[Assignment]:
Where does the word "lastUpdated" show up in the records? Copy every line that holds it.
_ _ _
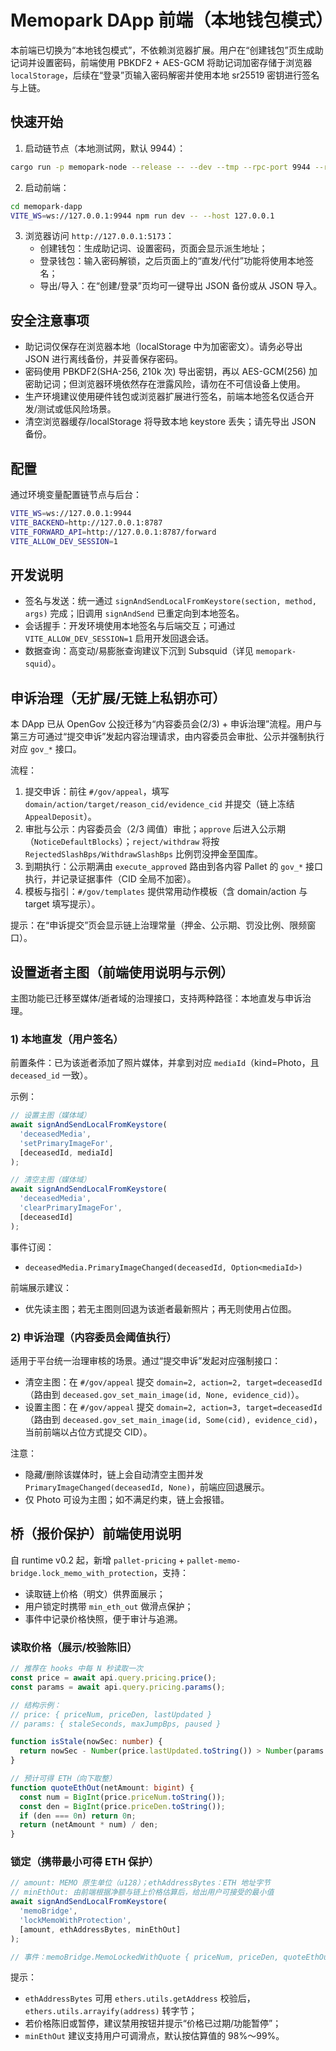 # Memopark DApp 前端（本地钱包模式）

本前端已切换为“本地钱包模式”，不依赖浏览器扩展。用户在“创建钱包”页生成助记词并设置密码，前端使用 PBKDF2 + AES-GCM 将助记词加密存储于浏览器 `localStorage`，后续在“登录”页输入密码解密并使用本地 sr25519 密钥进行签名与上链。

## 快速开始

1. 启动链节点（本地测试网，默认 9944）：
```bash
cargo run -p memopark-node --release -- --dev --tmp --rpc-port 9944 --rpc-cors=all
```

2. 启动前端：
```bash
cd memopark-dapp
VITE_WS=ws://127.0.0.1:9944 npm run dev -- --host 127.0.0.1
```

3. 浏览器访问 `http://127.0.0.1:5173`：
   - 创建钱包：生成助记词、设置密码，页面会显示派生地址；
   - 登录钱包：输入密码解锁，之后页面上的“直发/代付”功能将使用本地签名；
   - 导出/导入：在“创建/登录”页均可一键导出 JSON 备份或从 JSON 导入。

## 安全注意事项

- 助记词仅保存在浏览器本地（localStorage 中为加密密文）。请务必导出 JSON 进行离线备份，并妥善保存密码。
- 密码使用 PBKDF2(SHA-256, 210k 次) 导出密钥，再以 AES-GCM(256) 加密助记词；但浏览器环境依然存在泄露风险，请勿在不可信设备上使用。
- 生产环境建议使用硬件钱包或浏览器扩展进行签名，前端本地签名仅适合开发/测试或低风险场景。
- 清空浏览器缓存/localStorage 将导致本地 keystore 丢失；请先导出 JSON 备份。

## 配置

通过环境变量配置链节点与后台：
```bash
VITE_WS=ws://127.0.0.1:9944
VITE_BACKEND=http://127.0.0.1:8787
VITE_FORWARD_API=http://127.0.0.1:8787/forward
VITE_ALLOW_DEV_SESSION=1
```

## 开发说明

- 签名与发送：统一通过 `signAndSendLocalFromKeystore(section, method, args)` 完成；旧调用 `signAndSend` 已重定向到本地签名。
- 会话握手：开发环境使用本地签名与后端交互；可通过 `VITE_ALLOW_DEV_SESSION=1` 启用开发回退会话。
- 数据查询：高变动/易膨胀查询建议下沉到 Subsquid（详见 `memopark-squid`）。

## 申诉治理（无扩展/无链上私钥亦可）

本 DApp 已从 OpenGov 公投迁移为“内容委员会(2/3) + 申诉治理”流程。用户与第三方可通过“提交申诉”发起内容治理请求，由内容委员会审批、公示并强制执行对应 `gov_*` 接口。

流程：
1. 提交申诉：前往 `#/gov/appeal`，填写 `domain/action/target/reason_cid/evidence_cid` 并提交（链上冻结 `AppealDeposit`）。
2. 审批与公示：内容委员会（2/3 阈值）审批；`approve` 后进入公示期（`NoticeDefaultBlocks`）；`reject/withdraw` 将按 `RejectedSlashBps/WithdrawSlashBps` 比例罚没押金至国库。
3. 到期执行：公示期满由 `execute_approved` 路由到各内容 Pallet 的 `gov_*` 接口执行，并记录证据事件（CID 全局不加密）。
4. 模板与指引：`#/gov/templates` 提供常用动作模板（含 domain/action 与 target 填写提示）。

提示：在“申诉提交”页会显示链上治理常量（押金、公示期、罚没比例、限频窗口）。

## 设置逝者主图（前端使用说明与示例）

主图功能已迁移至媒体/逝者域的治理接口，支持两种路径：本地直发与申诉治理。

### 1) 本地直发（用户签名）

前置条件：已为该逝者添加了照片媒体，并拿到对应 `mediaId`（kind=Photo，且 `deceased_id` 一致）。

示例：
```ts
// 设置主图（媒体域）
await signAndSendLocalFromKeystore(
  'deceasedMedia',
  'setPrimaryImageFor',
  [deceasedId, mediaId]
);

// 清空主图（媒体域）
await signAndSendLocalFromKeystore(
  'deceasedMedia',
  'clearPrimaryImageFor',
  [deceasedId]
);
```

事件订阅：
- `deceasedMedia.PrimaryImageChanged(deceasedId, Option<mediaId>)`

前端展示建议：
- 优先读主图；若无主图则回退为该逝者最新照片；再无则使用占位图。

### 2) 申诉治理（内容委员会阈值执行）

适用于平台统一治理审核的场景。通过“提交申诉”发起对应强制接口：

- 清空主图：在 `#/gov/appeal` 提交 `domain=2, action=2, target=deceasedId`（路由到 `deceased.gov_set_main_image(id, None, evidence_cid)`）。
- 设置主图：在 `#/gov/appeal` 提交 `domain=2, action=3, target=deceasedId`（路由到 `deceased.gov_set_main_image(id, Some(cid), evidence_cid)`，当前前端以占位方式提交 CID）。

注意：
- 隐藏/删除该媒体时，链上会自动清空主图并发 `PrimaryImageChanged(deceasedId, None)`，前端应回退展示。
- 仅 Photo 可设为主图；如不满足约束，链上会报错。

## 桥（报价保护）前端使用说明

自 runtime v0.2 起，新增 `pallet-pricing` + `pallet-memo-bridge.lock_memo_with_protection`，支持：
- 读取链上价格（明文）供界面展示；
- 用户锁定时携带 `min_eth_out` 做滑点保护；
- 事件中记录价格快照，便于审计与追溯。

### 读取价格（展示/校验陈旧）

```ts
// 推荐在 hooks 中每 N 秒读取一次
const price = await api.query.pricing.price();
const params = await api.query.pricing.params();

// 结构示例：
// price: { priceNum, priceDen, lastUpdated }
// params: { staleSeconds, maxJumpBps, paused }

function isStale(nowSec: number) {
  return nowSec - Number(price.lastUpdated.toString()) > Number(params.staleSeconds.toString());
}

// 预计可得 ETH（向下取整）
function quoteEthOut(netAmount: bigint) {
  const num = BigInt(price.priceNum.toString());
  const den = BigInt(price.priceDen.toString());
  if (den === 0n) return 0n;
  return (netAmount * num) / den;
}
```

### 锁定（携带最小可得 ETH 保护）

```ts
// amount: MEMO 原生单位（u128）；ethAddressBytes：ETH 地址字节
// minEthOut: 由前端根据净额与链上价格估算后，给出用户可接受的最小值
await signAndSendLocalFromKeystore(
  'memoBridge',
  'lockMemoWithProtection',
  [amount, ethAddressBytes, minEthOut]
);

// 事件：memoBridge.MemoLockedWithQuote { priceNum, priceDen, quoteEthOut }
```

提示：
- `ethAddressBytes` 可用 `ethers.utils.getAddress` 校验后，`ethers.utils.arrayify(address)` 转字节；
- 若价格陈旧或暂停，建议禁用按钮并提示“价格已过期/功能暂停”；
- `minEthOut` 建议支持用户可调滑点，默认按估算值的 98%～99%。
_ _ _
[Problem solution]:
// price: { priceNum, priceDen, lastUpdated }
  return nowSec - Number(price.lastUpdated.toString()) > Number(params.staleSeconds.toString());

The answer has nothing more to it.